#### Data to use:
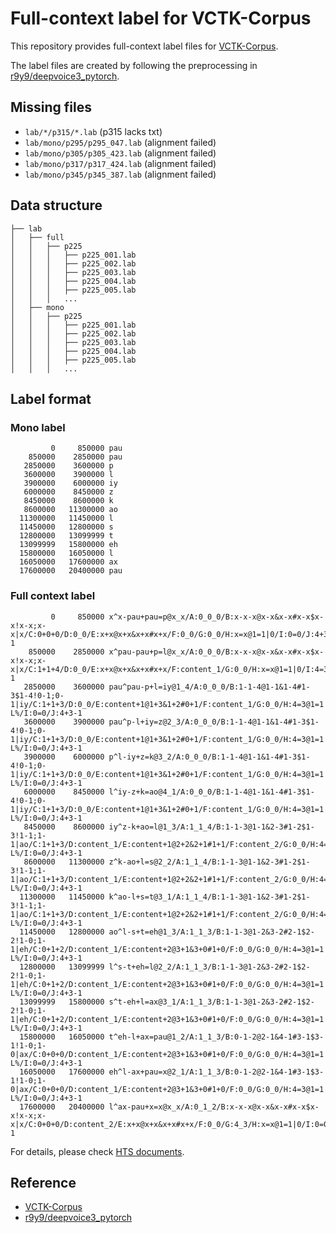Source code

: # Full-context label for VCTK-Corpus

This repository provides full-context label files for [VCTK-Corpus](https://homepages.inf.ed.ac.uk/jyamagis/page3/page58/page58.html).

The label files are created by following the preprocessing in [r9y9/deepvoice3_pytorch](https://github.com/r9y9/deepvoice3_pytorch).

## Missing files

- `lab/*/p315/*.lab` (p315 lacks txt)
- `lab/mono/p295/p295_047.lab` (alignment failed)
- `lab/mono/p305/p305_423.lab` (alignment failed)
- `lab/mono/p317/p317_424.lab` (alignment failed)
- `lab/mono/p345/p345_387.lab` (alignment failed)

## Data structure

```
├── lab
│   ├── full
│   │   ├── p225
│   │   │   ├── p225_001.lab
│   │   │   ├── p225_002.lab
│   │   │   ├── p225_003.lab
│   │   │   ├── p225_004.lab
│   │   │   ├── p225_005.lab
│   │   │   ...
│   ├── mono
│   │   ├── p225
│   │   │   ├── p225_001.lab
│   │   │   ├── p225_002.lab
│   │   │   ├── p225_003.lab
│   │   │   ├── p225_004.lab
│   │   │   ├── p225_005.lab
│   │   │   ...

```

## Label format

### Mono label

```
         0     850000 pau
    850000    2850000 pau
   2850000    3600000 p
   3600000    3900000 l
   3900000    6000000 iy
   6000000    8450000 z
   8450000    8600000 k
   8600000   11300000 ao
  11300000   11450000 l
  11450000   12800000 s
  12800000   13099999 t
  13099999   15800000 eh
  15800000   16050000 l
  16050000   17600000 ax
  17600000   20400000 pau
```

### Full context label

```
         0     850000 x^x-pau+pau=p@x_x/A:0_0_0/B:x-x-x@x-x&x-x#x-x$x-x!x-x;x-x|x/C:0+0+0/D:0_0/E:x+x@x+x&x+x#x+x/F:0_0/G:0_0/H:x=x@1=1|0/I:0=0/J:4+3-1
    850000    2850000 x^pau-pau+p=l@x_x/A:0_0_0/B:x-x-x@x-x&x-x#x-x$x-x!x-x;x-x|x/C:1+1+4/D:0_0/E:x+x@x+x&x+x#x+x/F:content_1/G:0_0/H:x=x@1=1|0/I:4=3/J:4+3-1
   2850000    3600000 pau^pau-p+l=iy@1_4/A:0_0_0/B:1-1-4@1-1&1-4#1-3$1-4!0-1;0-1|iy/C:1+1+3/D:0_0/E:content+1@1+3&1+2#0+1/F:content_1/G:0_0/H:4=3@1=1|L-L%/I:0=0/J:4+3-1
   3600000    3900000 pau^p-l+iy=z@2_3/A:0_0_0/B:1-1-4@1-1&1-4#1-3$1-4!0-1;0-1|iy/C:1+1+3/D:0_0/E:content+1@1+3&1+2#0+1/F:content_1/G:0_0/H:4=3@1=1|L-L%/I:0=0/J:4+3-1
   3900000    6000000 p^l-iy+z=k@3_2/A:0_0_0/B:1-1-4@1-1&1-4#1-3$1-4!0-1;0-1|iy/C:1+1+3/D:0_0/E:content+1@1+3&1+2#0+1/F:content_1/G:0_0/H:4=3@1=1|L-L%/I:0=0/J:4+3-1
   6000000    8450000 l^iy-z+k=ao@4_1/A:0_0_0/B:1-1-4@1-1&1-4#1-3$1-4!0-1;0-1|iy/C:1+1+3/D:0_0/E:content+1@1+3&1+2#0+1/F:content_1/G:0_0/H:4=3@1=1|L-L%/I:0=0/J:4+3-1
   8450000    8600000 iy^z-k+ao=l@1_3/A:1_1_4/B:1-1-3@1-1&2-3#1-2$1-3!1-1;1-1|ao/C:1+1+3/D:content_1/E:content+1@2+2&2+1#1+1/F:content_2/G:0_0/H:4=3@1=1|L-L%/I:0=0/J:4+3-1
   8600000   11300000 z^k-ao+l=s@2_2/A:1_1_4/B:1-1-3@1-1&2-3#1-2$1-3!1-1;1-1|ao/C:1+1+3/D:content_1/E:content+1@2+2&2+1#1+1/F:content_2/G:0_0/H:4=3@1=1|L-L%/I:0=0/J:4+3-1
  11300000   11450000 k^ao-l+s=t@3_1/A:1_1_4/B:1-1-3@1-1&2-3#1-2$1-3!1-1;1-1|ao/C:1+1+3/D:content_1/E:content+1@2+2&2+1#1+1/F:content_2/G:0_0/H:4=3@1=1|L-L%/I:0=0/J:4+3-1
  11450000   12800000 ao^l-s+t=eh@1_3/A:1_1_3/B:1-1-3@1-2&3-2#2-1$2-2!1-0;1-1|eh/C:0+1+2/D:content_1/E:content+2@3+1&3+0#1+0/F:0_0/G:0_0/H:4=3@1=1|L-L%/I:0=0/J:4+3-1
  12800000   13099999 l^s-t+eh=l@2_2/A:1_1_3/B:1-1-3@1-2&3-2#2-1$2-2!1-0;1-1|eh/C:0+1+2/D:content_1/E:content+2@3+1&3+0#1+0/F:0_0/G:0_0/H:4=3@1=1|L-L%/I:0=0/J:4+3-1
  13099999   15800000 s^t-eh+l=ax@3_1/A:1_1_3/B:1-1-3@1-2&3-2#2-1$2-2!1-0;1-1|eh/C:0+1+2/D:content_1/E:content+2@3+1&3+0#1+0/F:0_0/G:0_0/H:4=3@1=1|L-L%/I:0=0/J:4+3-1
  15800000   16050000 t^eh-l+ax=pau@1_2/A:1_1_3/B:0-1-2@2-1&4-1#3-1$3-1!1-0;1-0|ax/C:0+0+0/D:content_1/E:content+2@3+1&3+0#1+0/F:0_0/G:0_0/H:4=3@1=1|L-L%/I:0=0/J:4+3-1
  16050000   17600000 eh^l-ax+pau=x@2_1/A:1_1_3/B:0-1-2@2-1&4-1#3-1$3-1!1-0;1-0|ax/C:0+0+0/D:content_1/E:content+2@3+1&3+0#1+0/F:0_0/G:0_0/H:4=3@1=1|L-L%/I:0=0/J:4+3-1
  17600000   20400000 l^ax-pau+x=x@x_x/A:0_1_2/B:x-x-x@x-x&x-x#x-x$x-x!x-x;x-x|x/C:0+0+0/D:content_2/E:x+x@x+x&x+x#x+x/F:0_0/G:4_3/H:x=x@1=1|0/I:0=0/J:4+3-1
```

For details, please check [HTS documents](http://hts.sp.nitech.ac.jp).

## Reference

- [VCTK-Corpus](https://homepages.inf.ed.ac.uk/jyamagis/page3/page58/page58.html)
- [r9y9/deepvoice3_pytorch](https://github.com/r9y9/deepvoice3_pytorch)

#### What is being asked:
Please copy the preceding records exactly and omit the images.

#### Written answer:
Source code

: # Full-context label for VCTK-Corpus

This repository provides full-context label files for [VCTK-Corpus](https://homepages.inf.ed.ac.uk/jyamagis/page3/page58/page58.html).

The label files are created by following the preprocessing in [r9y9/deepvoice3_pytorch](https://github.com/r9y9/deepvoice3_pytorch).

## Missing files

- `lab/*/p315/*.lab` (p315 lacks txt)
- `lab/mono/p295/p295_047.lab` (alignment failed)
- `lab/mono/p305/p305_423.lab` (alignment failed)
- `lab/mono/p317/p317_424.lab` (alignment failed)
- `lab/mono/p345/p345_387.lab` (alignment failed)

## Data structure

```
├── lab
│   ├── full
│   │   ├── p225
│   │   │   ├── p225_001.lab
│   │   │   ├── p225_002.lab
│   │   │   ├── p225_003.lab
│   │   │   ├── p225_004.lab
│   │   │   ├── p225_005.lab
│   │   │   ...
│   ├── mono
│   │   ├── p225
│   │   │   ├── p225_001.lab
│   │   │   ├── p225_002.lab
│   │   │   ├── p225_003.lab
│   │   │   ├── p225_004.lab
│   │   │   ├── p225_005.lab
│   │   │   ...

```

## Label format

### Mono label

```
         0     850000 pau
    850000    2850000 pau
   2850000    3600000 p
   3600000    3900000 l
   3900000    6000000 iy
   6000000    8450000 z
   8450000    8600000 k
   8600000   11300000 ao
  11300000   11450000 l
  11450000   12800000 s
  12800000   13099999 t
  13099999   15800000 eh
  15800000   16050000 l
  16050000   17600000 ax
  17600000   20400000 pau
```

### Full context label

```
         0     850000 x^x-pau+pau=p@x_x/A:0_0_0/B:x-x-x@x-x&x-x#x-x$x-x!x-x;x-x|x/C:0+0+0/D:0_0/E:x+x@x+x&x+x#x+x/F:0_0/G:0_0/H:x=x@1=1|0/I:0=0/J:4+3-1
    850000    2850000 x^pau-pau+p=l@x_x/A:0_0_0/B:x-x-x@x-x&x-x#x-x$x-x!x-x;x-x|x/C:1+1+4/D:0_0/E:x+x@x+x&x+x#x+x/F:content_1/G:0_0/H:x=x@1=1|0/I:4=3/J:4+3-1
   2850000    3600000 pau^pau-p+l=iy@1_4/A:0_0_0/B:1-1-4@1-1&1-4#1-3$1-4!0-1;0-1|iy/C:1+1+3/D:0_0/E:content+1@1+3&1+2#0+1/F:content_1/G:0_0/H:4=3@1=1|L-L%/I:0=0/J:4+3-1
   3600000    3900000 pau^p-l+iy=z@2_3/A:0_0_0/B:1-1-4@1-1&1-4#1-3$1-4!0-1;0-1|iy/C:1+1+3/D:0_0/E:content+1@1+3&1+2#0+1/F:content_1/G:0_0/H:4=3@1=1|L-L%/I:0=0/J:4+3-1
   3900000    6000000 p^l-iy+z=k@3_2/A:0_0_0/B:1-1-4@1-1&1-4#1-3$1-4!0-1;0-1|iy/C:1+1+3/D:0_0/E:content+1@1+3&1+2#0+1/F:content_1/G:0_0/H:4=3@1=1|L-L%/I:0=0/J:4+3-1
   6000000    8450000 l^iy-z+k=ao@4_1/A:0_0_0/B:1-1-4@1-1&1-4#1-3$1-4!0-1;0-1|iy/C:1+1+3/D:0_0/E:content+1@1+3&1+2#0+1/F:content_1/G:0_0/H:4=3@1=1|L-L%/I:0=0/J:4+3-1
   8450000    8600000 iy^z-k+ao=l@1_3/A:1_1_4/B:1-1-3@1-1&2-3#1-2$1-3!1-1;1-1|ao/C:1+1+3/D:content_1/E:content+1@2+2&2+1#1+1/F:content_2/G:0_0/H:4=3@1=1|L-L%/I:0=0/J:4+3-1
   8600000   11300000 z^k-ao+l=s@2_2/A:1_1_4/B:1-1-3@1-1&2-3#1-2$1-3!1-1;1-1|ao/C:1+1+3/D:content_1/E:content+1@2+2&2+1#1+1/F:content_2/G:0_0/H:4=3@1=1|L-L%/I:0=0/J:4+3-1
  11300000   11450000 k^ao-l+s=t@3_1/A:1_1_4/B:1-1-3@1-1&2-3#1-2$1-3!1-1;1-1|ao/C:1+1+3/D:content_1/E:content+1@2+2&2+1#1+1/F:content_2/G:0_0/H:4=3@1=1|L-L%/I:0=0/J:4+3-1
  11450000   12800000 ao^l-s+t=eh@1_3/A:1_1_3/B:1-1-3@1-2&3-2#2-1$2-2!1-0;1-1|eh/C:0+1+2/D:content_1/E:content+2@3+1&3+0#1+0/F:0_0/G:0_0/H:4=3@1=1|L-L%/I:0=0/J:4+3-1
  12800000   13099999 l^s-t+eh=l@2_2/A:1_1_3/B:1-1-3@1-2&3-2#2-1$2-2!1-0;1-1|eh/C:0+1+2/D:content_1/E:content+2@3+1&3+0#1+0/F:0_0/G:0_0/H:4=3@1=1|L-L%/I:0=0/J:4+3-1
  13099999   15800000 s^t-eh+l=ax@3_1/A:1_1_3/B:1-1-3@1-2&3-2#2-1$2-2!1-0;1-1|eh/C:0+1+2/D:content_1/E:content+2@3+1&3+0#1+0/F:0_0/G:0_0/H:4=3@1=1|L-L%/I:0=0/J:4+3-1
  15800000   16050000 t^eh-l+ax=pau@1_2/A:1_1_3/B:0-1-2@2-1&4-1#3-1$3-1!1-0;1-0|ax/C:0+0+0/D:content_1/E:content+2@3+1&3+0#1+0/F:0_0/G:0_0/H:4=3@1=1|L-L%/I:0=0/J:4+3-1
  16050000   17600000 eh^l-ax+pau=x@2_1/A:1_1_3/B:0-1-2@2-1&4-1#3-1$3-1!1-0;1-0|ax/C:0+0+0/D:content_1/E:content+2@3+1&3+0#1+0/F:0_0/G:0_0/H:4=3@1=1|L-L%/I:0=0/J:4+3-1
  17600000   20400000 l^ax-pau+x=x@x_x/A:0_1_2/B:x-x-x@x-x&x-x#x-x$x-x!x-x;x-x|x/C:0+0+0/D:content_2/E:x+x@x+x&x+x#x+x/F:0_0/G:4_3/H:x=x@1=1|0/I:0=0/J:4+3-1
```

For details, please check [HTS documents](http://hts.sp.nitech.ac.jp).

## Reference

- [VCTK-Corpus](https://homepages.inf.ed.ac.uk/jyamagis/page3/page58/page58.html)
- [r9y9/deepvoice3_pytorch](https://github.com/r9y9/deepvoice3_pytorch)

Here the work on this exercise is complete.